START Data for processing

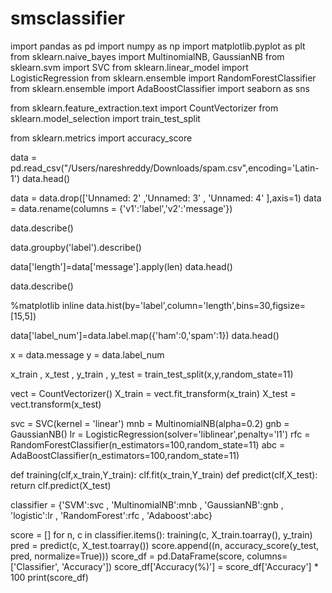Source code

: # smsclassifier
import pandas as pd
import numpy as np
import matplotlib.pyplot as plt
from sklearn.naive_bayes import MultinomialNB, GaussianNB
from sklearn.svm import SVC
from sklearn.linear_model import LogisticRegression
from sklearn.ensemble import RandomForestClassifier
from sklearn.ensemble import AdaBoostClassifier
import seaborn as sns

from sklearn.feature_extraction.text import CountVectorizer
from sklearn.model_selection import train_test_split

from sklearn.metrics import accuracy_score  

data = pd.read_csv("/Users/nareshreddy/Downloads/spam.csv",encoding='Latin-1')
data.head()

data = data.drop(['Unnamed: 2' ,'Unnamed: 3' , 'Unnamed: 4' ],axis=1)
data = data.rename(columns = {'v1':'label','v2':'message'})

data.describe()

data.groupby('label').describe()

data['length']=data['message'].apply(len)
data.head()

data.describe()

%matplotlib inline
data.hist(by='label',column='length',bins=30,figsize=[15,5])

data['label_num']=data.label.map({'ham':0,'spam':1})
data.head()

x = data.message
y = data.label_num

x_train , x_test , y_train , y_test = train_test_split(x,y,random_state=11)

vect = CountVectorizer()
X_train = vect.fit_transform(x_train)
X_test = vect.transform(x_test)

svc = SVC(kernel = 'linear')
mnb = MultinomialNB(alpha=0.2)
gnb = GaussianNB()
lr = LogisticRegression(solver='liblinear',penalty='l1')
rfc = RandomForestClassifier(n_estimators=100,random_state=11)
abc = AdaBoostClassifier(n_estimators=100,random_state=11)

def training(clf,x_train,Y_train):
    clf.fit(x_train,Y_train)
def predict(clf,X_test):
    return clf.predict(X_test)

classifier = {'SVM':svc , 'MultinomialNB':mnb , 'GaussianNB':gnb , 'logistic':lr , 'RandomForest':rfc , 'Adaboost':abc}

score = []
for n, c in classifier.items():
    training(c, X_train.toarray(), y_train)
    pred = predict(c, X_test.toarray())
    score.append((n, accuracy_score(y_test, pred, normalize=True)))
score_df = pd.DataFrame(score, columns=['Classifier', 'Accuracy'])
score_df['Accuracy(%)'] = score_df['Accuracy'] * 100
print(score_df)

END Data for processing

- [What you are asked to do]:
Line by line, write out the records above exactly, skipping the pictures.

- [Written solution]:
Source code

: # smsclassifier
import pandas as pd
import numpy as np
import matplotlib.pyplot as plt
from sklearn.naive_bayes import MultinomialNB, GaussianNB
from sklearn.svm import SVC
from sklearn.linear_model import LogisticRegression
from sklearn.ensemble import RandomForestClassifier
from sklearn.ensemble import AdaBoostClassifier
import seaborn as sns

from sklearn.feature_extraction.text import CountVectorizer
from sklearn.model_selection import train_test_split

from sklearn.metrics import accuracy_score  

data = pd.read_csv("/Users/nareshreddy/Downloads/spam.csv",encoding='Latin-1')
data.head()

data = data.drop(['Unnamed: 2' ,'Unnamed: 3' , 'Unnamed: 4' ],axis=1)
data = data.rename(columns = {'v1':'label','v2':'message'})

data.describe()

data.groupby('label').describe()

data['length']=data['message'].apply(len)
data.head()

data.describe()

%matplotlib inline
data.hist(by='label',column='length',bins=30,figsize=[15,5])

data['label_num']=data.label.map({'ham':0,'spam':1})
data.head()

x = data.message
y = data.label_num

x_train , x_test , y_train , y_test = train_test_split(x,y,random_state=11)

vect = CountVectorizer()
X_train = vect.fit_transform(x_train)
X_test = vect.transform(x_test)

svc = SVC(kernel = 'linear')
mnb = MultinomialNB(alpha=0.2)
gnb = GaussianNB()
lr = LogisticRegression(solver='liblinear',penalty='l1')
rfc = RandomForestClassifier(n_estimators=100,random_state=11)
abc = AdaBoostClassifier(n_estimators=100,random_state=11)

def training(clf,x_train,Y_train):
    clf.fit(x_train,Y_train)
def predict(clf,X_test):
    return clf.predict(X_test)

classifier = {'SVM':svc , 'MultinomialNB':mnb , 'GaussianNB':gnb , 'logistic':lr , 'RandomForest':rfc , 'Adaboost':abc}

score = []
for n, c in classifier.items():
    training(c, X_train.toarray(), y_train)
    pred = predict(c, X_test.toarray())
    score.append((n, accuracy_score(y_test, pred, normalize=True)))
score_df = pd.DataFrame(score, columns=['Classifier', 'Accuracy'])
score_df['Accuracy(%)'] = score_df['Accuracy'] * 100
print(score_df)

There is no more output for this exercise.